- Jak to często bywa w przypadku nowych szczepionek, po tym, jak dwie osoby mające w przeszłości znaczące reakcje alergiczne zareagowały negatywnie, MHRA (agencja, która dopuściła szczepionkę Pfizera i BioNTech do użycia - red.) zapobiegawczo zaleciła, żeby osoby, u których występują znaczące reakcje alergiczne nie przyjmowały tego szczepienia – powiedział prof. Stephen Powis, dyrektor medyczny NHS w Anglii, dodając, że obie osoby wracają do zdrowia.

 

Po tym, jak we wtorek w Wielkiej Brytanii u dwóch pracowników publicznej służby zdrowia wystąpiły reakcje alergiczne po przyjęciu szczepionki firmy Pfizer, wydano oświadcznie, że osoby, u „których w przeszłości wystąpiły silne reakcje alergiczne, nie powinny przyjmować szczepionki przeciw COVID-19 stworzonej przez firmy Pfizer i BioNTech”.

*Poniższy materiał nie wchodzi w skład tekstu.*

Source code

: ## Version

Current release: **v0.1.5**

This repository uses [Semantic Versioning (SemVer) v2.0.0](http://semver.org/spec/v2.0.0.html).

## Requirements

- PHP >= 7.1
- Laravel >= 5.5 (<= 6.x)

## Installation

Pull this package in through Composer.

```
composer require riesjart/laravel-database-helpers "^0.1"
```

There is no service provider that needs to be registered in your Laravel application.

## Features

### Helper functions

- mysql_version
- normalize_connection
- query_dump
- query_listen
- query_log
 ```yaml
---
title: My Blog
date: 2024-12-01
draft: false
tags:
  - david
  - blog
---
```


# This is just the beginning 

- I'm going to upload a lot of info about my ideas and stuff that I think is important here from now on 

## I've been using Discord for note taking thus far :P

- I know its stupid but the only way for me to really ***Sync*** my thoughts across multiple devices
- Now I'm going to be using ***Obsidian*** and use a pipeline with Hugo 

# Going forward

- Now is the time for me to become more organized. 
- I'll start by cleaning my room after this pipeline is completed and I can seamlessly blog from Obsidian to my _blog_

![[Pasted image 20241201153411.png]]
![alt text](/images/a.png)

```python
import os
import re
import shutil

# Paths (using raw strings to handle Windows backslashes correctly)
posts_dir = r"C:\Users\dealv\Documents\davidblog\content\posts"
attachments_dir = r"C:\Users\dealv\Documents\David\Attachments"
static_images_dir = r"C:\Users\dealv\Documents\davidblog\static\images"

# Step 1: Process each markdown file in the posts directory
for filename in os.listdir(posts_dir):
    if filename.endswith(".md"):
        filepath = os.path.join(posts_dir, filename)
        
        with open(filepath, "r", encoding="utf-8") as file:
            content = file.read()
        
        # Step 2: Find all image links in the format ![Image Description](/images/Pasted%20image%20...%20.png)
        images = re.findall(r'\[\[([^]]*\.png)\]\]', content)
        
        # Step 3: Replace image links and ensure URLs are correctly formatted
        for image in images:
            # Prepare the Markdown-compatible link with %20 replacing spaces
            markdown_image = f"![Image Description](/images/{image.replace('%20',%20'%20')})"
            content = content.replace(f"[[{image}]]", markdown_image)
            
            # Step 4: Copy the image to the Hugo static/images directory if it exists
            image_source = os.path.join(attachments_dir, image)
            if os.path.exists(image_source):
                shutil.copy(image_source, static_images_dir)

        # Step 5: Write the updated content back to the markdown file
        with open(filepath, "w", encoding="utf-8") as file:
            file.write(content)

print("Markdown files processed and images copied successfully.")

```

Co ciekawe, podobnych reakcji nie zaobserwowano w badaniach klinicznych, ponieważ - jak się dowiadujemy - wśród zaszczepionych 20 000 osób nie było osób z historią reakcji alergicznych.

Wielka Brytania jako pierwszy kraj na świecie we wtorek rozpoczęła szczepienia preparatami wyprodukowanymi przez Pfizera i BioNTech.

W tej sytuacji naturalnie pojawia się pytanie o osoby z innymi schorzeniami, na których szczepionka także nie była testowana.